Case-Insensitivity And Dialecting

Today's Ren-C uses case-sensitive binding. The topic has been discussed a lot:

Case Insensitivity vs. Case-Preservation (can't have both?)

As a discipline, we still are trying to keep the language lowercase, in the standard library at least.

But one thing that hasn't been discussed much is how case could be used creatively in dialects, when you know the case doesn't matter. I think that in certain domains, use of case in dialects could be an interesting tool.

Using Casing To Imply Uppercase, Lowercase, As-Is Case

I've written a little about how the CScape interpolation tool does casing. That's strings and not ordinary code.

The case logic would work in ordinary code something like this:

>> strings: ["aBc" "dEf" "gHi]

>> cased-print ["For instance:" STRINGS.1 strings.2 Strings.3]
For instance: ABC def gHi

It might seem silly, but in CScape it turns out to be pretty useful to do that.

Non-Case-Related Example: "Hardening" Bindings

We have an issue now that sometimes when you are composing material you want bindings to "stick". Here we want LET and PASSTHRU to be bound to the same environment as the block given to the COMPOSE (which propagates to the GROUP!s, and then to the blocks evaluated in the groups). But we want RETURN to be unbound, and pick up its binding from the site where it is composed:

 compose [
     (in [] 'let) (name): (in [] 'passthru) :return
 ]

There could be some dialect options for this... a special signal, maybe something you pass:

compose/harden [
    <hard> let (name): <hard> passthru :return
] <hard>

compose/harden [
    %h let (name): %h passthru :return
] %h

compose/harden [
    $ let (name): $ passthru :return
] $

Since you have groups available, you could get the literal of the thing you're hardening with, e.g. with (<hard>) or (%h) or ($)

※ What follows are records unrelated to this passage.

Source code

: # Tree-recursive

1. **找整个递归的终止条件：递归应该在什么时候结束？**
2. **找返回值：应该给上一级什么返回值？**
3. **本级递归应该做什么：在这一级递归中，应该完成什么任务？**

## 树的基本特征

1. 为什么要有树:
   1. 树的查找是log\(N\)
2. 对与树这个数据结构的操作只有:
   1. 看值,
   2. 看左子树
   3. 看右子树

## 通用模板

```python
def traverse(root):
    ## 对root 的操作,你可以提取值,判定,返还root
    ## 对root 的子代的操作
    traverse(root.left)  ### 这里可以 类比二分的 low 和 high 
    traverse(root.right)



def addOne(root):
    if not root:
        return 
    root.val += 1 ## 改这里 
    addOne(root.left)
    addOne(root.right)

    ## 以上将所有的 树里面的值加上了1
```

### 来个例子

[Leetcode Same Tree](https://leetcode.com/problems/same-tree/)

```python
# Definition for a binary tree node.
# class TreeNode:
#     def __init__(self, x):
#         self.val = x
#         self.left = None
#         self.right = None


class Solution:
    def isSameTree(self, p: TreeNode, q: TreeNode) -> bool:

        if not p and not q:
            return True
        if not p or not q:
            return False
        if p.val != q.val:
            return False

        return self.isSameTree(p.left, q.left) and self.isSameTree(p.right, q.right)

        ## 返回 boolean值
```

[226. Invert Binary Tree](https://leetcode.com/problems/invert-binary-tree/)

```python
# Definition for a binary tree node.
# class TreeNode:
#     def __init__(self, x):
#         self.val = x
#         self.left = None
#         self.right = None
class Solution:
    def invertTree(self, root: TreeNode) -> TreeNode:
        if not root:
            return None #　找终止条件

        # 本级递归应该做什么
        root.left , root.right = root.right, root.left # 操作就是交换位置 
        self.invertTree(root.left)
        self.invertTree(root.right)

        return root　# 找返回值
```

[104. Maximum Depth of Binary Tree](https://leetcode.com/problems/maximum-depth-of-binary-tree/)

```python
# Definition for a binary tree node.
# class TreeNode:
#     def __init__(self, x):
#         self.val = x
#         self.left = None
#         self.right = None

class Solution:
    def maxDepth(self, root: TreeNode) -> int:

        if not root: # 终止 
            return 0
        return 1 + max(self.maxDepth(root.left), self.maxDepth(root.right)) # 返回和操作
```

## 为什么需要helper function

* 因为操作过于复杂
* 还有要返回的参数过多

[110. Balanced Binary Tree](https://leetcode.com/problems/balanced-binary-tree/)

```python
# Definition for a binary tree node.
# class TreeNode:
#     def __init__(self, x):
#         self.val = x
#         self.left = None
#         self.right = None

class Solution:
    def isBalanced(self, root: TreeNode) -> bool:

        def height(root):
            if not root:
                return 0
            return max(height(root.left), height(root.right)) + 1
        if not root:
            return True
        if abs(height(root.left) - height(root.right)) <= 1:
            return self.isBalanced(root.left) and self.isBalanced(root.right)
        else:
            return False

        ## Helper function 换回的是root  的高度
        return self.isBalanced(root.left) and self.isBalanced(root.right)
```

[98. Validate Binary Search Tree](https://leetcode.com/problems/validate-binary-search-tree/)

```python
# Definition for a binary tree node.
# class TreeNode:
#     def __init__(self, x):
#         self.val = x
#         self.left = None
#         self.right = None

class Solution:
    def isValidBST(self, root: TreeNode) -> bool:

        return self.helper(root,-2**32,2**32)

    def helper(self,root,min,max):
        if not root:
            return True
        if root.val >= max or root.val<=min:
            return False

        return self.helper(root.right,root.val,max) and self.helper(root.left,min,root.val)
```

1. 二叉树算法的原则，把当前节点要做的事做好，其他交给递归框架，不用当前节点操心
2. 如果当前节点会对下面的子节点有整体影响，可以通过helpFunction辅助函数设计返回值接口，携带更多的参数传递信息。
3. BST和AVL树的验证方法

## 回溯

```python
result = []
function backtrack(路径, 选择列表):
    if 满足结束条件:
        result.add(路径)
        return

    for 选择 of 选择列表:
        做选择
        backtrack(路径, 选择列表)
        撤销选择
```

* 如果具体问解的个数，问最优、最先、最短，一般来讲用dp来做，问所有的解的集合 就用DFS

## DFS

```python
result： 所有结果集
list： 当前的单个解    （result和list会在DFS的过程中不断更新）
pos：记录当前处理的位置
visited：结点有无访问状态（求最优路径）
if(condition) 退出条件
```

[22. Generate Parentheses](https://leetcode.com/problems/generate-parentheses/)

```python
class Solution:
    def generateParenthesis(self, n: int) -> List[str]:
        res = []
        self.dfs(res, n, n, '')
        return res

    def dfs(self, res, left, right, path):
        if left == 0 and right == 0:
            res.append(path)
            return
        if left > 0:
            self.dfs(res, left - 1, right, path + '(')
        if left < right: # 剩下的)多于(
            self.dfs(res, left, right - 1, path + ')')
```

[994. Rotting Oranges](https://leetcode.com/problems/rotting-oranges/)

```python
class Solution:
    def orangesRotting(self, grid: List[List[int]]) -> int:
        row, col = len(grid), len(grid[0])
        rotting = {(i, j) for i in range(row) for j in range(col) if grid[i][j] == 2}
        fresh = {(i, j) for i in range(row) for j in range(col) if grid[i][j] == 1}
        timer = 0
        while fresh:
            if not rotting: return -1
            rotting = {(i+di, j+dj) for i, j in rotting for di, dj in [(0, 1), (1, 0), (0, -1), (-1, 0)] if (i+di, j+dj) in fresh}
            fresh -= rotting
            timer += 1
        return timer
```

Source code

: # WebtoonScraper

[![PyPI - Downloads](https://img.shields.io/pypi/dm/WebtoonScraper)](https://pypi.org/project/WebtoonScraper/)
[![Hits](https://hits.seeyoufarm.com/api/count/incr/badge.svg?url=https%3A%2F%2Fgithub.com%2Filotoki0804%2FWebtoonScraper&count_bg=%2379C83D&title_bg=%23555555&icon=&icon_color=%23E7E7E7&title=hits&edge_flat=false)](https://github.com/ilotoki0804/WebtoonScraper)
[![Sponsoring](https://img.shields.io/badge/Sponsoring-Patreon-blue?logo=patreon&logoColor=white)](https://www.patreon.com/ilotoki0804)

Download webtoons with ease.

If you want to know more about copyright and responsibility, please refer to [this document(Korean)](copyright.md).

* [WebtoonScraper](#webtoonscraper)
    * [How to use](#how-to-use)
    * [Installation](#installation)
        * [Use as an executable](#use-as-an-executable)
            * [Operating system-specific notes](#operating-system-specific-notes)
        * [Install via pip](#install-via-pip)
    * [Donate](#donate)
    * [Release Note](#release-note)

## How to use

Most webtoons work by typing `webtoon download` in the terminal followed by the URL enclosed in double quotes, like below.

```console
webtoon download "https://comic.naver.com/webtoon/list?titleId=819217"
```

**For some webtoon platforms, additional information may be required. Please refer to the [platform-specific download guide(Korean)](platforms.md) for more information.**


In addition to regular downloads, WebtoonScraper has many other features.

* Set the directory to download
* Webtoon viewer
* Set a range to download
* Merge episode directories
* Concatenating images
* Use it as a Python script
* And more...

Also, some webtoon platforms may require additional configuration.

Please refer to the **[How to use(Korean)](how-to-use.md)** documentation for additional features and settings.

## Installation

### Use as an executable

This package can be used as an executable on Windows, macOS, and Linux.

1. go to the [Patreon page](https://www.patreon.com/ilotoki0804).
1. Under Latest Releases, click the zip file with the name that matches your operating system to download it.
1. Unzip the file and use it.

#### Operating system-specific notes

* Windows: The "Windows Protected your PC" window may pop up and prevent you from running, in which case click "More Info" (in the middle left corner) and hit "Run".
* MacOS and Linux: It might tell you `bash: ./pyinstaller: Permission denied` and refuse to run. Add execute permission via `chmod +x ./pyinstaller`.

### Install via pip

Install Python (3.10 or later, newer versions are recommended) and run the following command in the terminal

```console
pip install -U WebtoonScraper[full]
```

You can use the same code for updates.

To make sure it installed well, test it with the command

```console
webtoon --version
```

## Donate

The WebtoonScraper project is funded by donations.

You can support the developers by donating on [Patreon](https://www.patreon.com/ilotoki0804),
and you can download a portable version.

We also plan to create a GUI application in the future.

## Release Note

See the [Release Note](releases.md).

And of course, you could have an operation that reverses this...so that things were hardened by default but you escaped to leave them unbound.

But... a weirder idea... what if you used something like the case?

 weird-compose [
     LET (unbind name): PASSTHRU :return
 ]

Important to remember is that symbols don't have case. So you can't use the trick for everything.

But I present this in juxtaposition to using even the most minimal signal (like $) just to show how much the comprehensibility can benefit.